Typically retained: the ~24 DynamoDB tables, the data S3 buckets, the Cognito User Pool, Secrets Manager secrets, KMS keys, and the SSM parameters under /${CDK_PROJECT_PREFIX}/.

Identify and delete the retained resources:

Terminal window
# Identify
aws dynamodb list-tables --query "TableNames[?starts_with(@, '${CDK_PROJECT_PREFIX}')]"
aws s3 ls | grep "${CDK_PROJECT_PREFIX}"
aws ssm get-parameters-by-path --path "/${CDK_PROJECT_PREFIX}/" --recursive \
--query 'Parameters[].Name' --output text | tr '\t' '\n'
# Delete the image-tag params (minimum required for an in-place migration)
aws ssm delete-parameter --name "/${CDK_PROJECT_PREFIX}/app-api/image-tag" 2>/dev/null || true
aws ssm delete-parameter --name "/${CDK_PROJECT_PREFIX}/inference-api/image-tag" 2>/dev/null || true
# ...or sweep every parameter under your prefix (safe — all re-published on the next deploy)
aws ssm get-parameters-by-path --path "/${CDK_PROJECT_PREFIX}/" --recursive \
--query 'Parameters[].Name' --output text \
| tr '\t' '\n' | xargs -r -n10 aws ssm delete-parameters --names

Delete DynamoDB tables, empty and remove S3 buckets (aws s3 rb … --force), the Cognito pool, and the secrets the same way.

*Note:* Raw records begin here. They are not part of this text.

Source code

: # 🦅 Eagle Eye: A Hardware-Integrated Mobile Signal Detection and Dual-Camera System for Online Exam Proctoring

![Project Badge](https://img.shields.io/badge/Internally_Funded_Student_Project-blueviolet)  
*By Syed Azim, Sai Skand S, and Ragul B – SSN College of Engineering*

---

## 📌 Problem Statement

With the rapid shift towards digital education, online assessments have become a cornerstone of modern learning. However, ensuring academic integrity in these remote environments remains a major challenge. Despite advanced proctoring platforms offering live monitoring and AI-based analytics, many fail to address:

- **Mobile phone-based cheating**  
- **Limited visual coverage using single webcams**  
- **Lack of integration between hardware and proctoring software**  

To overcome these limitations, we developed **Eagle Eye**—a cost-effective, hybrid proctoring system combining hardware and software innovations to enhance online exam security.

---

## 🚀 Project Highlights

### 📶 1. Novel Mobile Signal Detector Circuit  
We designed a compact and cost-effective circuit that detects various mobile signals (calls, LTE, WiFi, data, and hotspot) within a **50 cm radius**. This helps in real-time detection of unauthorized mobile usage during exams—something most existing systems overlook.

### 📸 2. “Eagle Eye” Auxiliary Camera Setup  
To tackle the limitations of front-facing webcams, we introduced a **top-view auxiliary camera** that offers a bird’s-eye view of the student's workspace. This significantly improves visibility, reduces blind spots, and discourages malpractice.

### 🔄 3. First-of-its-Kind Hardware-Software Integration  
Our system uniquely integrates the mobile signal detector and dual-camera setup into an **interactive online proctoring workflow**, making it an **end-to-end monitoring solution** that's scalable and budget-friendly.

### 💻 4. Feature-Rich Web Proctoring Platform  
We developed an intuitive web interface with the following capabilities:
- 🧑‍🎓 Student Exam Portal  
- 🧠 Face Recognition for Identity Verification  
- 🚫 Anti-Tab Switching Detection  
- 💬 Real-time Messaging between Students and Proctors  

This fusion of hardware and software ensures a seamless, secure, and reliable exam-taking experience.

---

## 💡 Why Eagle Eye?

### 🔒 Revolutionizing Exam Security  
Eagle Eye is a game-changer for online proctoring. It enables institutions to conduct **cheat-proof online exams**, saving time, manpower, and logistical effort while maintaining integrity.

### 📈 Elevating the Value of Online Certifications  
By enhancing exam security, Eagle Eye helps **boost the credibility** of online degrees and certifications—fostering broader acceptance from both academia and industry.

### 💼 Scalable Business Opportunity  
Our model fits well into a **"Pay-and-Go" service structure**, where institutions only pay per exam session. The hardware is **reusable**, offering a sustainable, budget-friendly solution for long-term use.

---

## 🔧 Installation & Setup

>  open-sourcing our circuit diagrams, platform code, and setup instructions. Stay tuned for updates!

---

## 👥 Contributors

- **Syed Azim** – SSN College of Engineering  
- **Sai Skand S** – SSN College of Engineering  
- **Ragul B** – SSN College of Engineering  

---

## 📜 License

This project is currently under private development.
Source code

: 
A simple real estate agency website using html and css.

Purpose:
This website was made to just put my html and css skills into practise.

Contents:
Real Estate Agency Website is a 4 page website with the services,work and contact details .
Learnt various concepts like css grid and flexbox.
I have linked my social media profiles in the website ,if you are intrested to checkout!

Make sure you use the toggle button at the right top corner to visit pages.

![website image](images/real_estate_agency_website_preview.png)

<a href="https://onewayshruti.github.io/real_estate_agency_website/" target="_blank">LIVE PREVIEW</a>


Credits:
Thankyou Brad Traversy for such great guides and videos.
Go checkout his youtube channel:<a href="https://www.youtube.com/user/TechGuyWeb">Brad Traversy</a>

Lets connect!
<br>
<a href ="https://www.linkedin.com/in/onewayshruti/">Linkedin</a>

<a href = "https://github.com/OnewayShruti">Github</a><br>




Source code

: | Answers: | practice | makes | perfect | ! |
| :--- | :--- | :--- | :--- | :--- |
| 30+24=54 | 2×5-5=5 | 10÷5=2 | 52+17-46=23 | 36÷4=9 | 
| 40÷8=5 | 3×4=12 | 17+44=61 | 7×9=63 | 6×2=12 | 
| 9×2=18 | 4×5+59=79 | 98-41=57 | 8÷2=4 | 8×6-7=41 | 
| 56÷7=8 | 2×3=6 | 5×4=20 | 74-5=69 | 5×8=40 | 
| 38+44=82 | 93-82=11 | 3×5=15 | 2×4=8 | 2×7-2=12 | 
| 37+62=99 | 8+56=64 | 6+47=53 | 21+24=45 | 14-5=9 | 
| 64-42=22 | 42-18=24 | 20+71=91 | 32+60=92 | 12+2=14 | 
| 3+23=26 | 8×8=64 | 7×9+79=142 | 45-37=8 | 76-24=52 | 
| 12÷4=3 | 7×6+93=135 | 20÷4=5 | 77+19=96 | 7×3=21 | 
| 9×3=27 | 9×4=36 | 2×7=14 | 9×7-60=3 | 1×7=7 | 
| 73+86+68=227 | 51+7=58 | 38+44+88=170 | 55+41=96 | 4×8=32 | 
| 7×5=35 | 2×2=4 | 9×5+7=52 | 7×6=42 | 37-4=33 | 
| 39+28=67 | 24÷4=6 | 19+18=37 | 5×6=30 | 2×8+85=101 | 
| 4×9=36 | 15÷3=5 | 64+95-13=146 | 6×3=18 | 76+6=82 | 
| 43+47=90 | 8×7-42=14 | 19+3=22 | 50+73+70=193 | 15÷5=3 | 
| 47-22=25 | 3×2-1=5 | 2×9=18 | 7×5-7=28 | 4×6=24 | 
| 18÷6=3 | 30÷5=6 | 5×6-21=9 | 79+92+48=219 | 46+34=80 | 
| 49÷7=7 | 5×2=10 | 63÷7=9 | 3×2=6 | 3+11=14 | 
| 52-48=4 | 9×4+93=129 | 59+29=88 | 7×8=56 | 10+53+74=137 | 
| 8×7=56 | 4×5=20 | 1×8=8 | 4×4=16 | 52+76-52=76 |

With the old stacks gone and retained resources cleared, deploy the single stack, then ship code and data:

  1. Platform Stackcdk deploy provisions all infrastructure (~15 min).
  2. Backend Deploy — builds images, pushes to ECR, updates ECS / Lambda / Runtime.
  3. Frontend Deploy — publishes the Angular SPA.
  4. Bootstrap Data Seeding — seeds default configuration.

See Deployment Overview for the full first-deploy sequence.

Run Actions → Restore Data with:

InputValue
backup_bucketThe bucket from step 1
manifest_key{prefix}/{timestamp}/manifest.json
target_prefixYour CDK_PROJECT_PREFIX (unchanged)
regionYour AWS region
dry_runtrue first, then false
skip_cognito_usersfalse (unless you want users to re-register)

Run with dry_run=true first and review the output to confirm it found your data, then run again with dry_run=false to write it into the new tables and buckets.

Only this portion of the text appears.